* [Problem requirements] Using the records below, give again exactly the lines from the line that contains "### Other Aesthetics Considered" through the line that contains "- **Cute**: Glitch", both ends included, and only those.

* [Records shown]
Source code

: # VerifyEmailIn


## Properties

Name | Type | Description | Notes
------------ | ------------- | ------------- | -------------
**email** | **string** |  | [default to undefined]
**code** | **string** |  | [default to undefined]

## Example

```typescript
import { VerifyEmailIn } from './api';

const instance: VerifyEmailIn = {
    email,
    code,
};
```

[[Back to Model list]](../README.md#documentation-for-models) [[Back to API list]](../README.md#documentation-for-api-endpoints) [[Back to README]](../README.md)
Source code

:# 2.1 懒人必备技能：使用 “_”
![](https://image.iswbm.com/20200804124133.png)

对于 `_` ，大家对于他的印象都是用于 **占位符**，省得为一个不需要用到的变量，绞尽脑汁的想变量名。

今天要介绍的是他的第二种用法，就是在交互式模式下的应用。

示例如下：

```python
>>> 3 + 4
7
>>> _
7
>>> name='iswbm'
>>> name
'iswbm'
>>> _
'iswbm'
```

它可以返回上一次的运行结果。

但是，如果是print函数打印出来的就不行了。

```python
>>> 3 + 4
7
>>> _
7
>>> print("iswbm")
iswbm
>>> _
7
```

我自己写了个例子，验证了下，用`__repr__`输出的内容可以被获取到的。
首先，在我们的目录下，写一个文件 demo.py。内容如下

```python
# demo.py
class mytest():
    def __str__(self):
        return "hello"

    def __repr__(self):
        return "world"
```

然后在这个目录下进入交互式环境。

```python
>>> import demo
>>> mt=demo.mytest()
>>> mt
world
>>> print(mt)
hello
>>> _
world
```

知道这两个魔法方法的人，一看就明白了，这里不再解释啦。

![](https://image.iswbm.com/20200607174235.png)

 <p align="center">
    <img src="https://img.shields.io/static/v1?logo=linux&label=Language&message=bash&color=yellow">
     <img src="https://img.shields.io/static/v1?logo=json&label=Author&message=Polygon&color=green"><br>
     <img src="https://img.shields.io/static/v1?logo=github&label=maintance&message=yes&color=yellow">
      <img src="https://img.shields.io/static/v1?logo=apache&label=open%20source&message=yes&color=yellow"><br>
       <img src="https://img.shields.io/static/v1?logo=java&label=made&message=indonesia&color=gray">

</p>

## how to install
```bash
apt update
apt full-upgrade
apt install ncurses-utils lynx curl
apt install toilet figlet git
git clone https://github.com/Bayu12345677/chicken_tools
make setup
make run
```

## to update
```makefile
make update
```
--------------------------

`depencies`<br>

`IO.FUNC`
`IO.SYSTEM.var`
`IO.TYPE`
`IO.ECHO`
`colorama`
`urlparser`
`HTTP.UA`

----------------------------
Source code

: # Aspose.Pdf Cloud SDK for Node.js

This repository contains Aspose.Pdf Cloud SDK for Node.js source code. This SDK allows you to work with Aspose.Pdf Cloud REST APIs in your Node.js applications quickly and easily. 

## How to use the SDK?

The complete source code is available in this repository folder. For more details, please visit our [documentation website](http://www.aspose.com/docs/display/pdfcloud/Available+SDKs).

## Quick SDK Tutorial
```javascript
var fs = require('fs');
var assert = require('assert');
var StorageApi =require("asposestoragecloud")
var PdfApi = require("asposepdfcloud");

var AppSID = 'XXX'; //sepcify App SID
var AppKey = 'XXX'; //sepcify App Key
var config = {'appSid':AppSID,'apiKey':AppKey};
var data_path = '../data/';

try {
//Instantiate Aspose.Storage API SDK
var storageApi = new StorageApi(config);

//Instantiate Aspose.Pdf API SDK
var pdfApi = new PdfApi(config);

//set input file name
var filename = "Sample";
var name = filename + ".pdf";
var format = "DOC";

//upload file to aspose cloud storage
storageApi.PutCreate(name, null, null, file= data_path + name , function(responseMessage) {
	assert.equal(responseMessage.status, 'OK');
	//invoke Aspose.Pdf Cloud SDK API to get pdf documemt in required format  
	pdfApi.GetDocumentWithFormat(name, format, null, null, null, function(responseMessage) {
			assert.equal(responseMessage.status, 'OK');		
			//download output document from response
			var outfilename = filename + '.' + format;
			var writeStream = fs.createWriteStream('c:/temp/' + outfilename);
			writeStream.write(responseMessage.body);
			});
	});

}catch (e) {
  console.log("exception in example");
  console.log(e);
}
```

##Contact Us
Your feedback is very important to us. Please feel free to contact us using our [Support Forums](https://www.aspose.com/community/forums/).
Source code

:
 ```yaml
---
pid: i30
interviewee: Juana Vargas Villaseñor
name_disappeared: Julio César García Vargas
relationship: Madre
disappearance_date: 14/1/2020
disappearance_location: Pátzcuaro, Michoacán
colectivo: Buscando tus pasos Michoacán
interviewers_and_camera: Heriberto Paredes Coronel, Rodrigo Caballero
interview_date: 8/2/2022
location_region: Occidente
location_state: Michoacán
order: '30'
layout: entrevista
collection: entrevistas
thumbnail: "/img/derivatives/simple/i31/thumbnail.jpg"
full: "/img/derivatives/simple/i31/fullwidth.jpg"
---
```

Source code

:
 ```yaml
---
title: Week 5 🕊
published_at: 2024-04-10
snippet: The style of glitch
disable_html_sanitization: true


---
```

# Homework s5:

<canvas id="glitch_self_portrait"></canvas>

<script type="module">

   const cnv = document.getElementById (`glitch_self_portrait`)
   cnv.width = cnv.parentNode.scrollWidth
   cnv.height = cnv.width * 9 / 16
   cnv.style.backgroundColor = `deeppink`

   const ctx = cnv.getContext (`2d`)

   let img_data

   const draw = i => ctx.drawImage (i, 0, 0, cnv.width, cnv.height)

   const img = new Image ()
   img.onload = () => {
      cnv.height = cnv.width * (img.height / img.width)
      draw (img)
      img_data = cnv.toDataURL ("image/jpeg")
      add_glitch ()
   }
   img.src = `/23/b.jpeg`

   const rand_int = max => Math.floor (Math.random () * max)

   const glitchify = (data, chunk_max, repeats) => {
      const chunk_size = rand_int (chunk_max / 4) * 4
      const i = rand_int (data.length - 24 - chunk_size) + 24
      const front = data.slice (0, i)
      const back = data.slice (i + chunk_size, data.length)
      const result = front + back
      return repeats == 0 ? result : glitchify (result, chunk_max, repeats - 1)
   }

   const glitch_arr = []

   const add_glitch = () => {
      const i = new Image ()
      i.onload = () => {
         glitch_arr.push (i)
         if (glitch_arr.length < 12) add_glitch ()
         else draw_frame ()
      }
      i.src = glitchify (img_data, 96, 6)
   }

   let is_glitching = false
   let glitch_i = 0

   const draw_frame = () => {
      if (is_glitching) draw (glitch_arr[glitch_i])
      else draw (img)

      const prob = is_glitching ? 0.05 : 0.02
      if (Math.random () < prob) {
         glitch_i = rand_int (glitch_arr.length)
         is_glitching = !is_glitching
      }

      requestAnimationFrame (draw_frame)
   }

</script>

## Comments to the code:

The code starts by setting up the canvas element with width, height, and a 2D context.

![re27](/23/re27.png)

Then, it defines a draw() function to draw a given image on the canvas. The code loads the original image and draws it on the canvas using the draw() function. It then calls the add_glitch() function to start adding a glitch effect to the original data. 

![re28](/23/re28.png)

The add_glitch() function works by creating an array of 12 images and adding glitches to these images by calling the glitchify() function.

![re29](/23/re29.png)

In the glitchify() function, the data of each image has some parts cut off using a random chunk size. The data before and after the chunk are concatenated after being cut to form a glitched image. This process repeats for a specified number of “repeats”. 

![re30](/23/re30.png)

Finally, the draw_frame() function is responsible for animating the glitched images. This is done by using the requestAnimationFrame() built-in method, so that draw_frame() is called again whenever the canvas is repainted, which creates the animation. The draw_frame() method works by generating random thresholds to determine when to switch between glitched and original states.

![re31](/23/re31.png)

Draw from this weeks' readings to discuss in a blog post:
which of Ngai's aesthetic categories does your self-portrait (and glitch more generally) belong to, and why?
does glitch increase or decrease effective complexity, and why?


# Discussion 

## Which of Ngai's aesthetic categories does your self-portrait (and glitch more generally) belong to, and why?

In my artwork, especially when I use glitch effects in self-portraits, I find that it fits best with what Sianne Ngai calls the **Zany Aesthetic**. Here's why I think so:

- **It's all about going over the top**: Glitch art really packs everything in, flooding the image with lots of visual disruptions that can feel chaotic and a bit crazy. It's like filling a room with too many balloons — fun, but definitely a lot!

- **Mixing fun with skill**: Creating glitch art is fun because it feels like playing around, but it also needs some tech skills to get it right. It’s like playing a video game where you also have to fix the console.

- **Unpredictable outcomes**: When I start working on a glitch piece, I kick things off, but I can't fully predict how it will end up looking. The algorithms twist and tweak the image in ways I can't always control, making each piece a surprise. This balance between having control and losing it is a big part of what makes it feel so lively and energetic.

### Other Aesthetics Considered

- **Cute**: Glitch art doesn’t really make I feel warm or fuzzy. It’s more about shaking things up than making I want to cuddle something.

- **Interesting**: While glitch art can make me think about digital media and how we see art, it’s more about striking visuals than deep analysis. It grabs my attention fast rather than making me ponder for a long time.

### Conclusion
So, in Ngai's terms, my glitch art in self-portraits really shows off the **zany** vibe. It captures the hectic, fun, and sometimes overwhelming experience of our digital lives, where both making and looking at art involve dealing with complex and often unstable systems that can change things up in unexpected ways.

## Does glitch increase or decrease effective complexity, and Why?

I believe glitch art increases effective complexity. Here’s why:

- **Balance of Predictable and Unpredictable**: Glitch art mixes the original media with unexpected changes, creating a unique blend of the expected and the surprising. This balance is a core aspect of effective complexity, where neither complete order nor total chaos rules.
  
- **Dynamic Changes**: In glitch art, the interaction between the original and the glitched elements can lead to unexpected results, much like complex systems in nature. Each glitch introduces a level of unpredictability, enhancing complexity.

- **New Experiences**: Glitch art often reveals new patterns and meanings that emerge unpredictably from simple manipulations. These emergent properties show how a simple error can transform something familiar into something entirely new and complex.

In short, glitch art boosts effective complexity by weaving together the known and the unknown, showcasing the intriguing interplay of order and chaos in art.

* [Task output]
### Other Aesthetics Considered

- **Cute**: Glitch art doesn’t really make I feel warm or fuzzy. It’s more about shaking things up than making I want to cuddle something.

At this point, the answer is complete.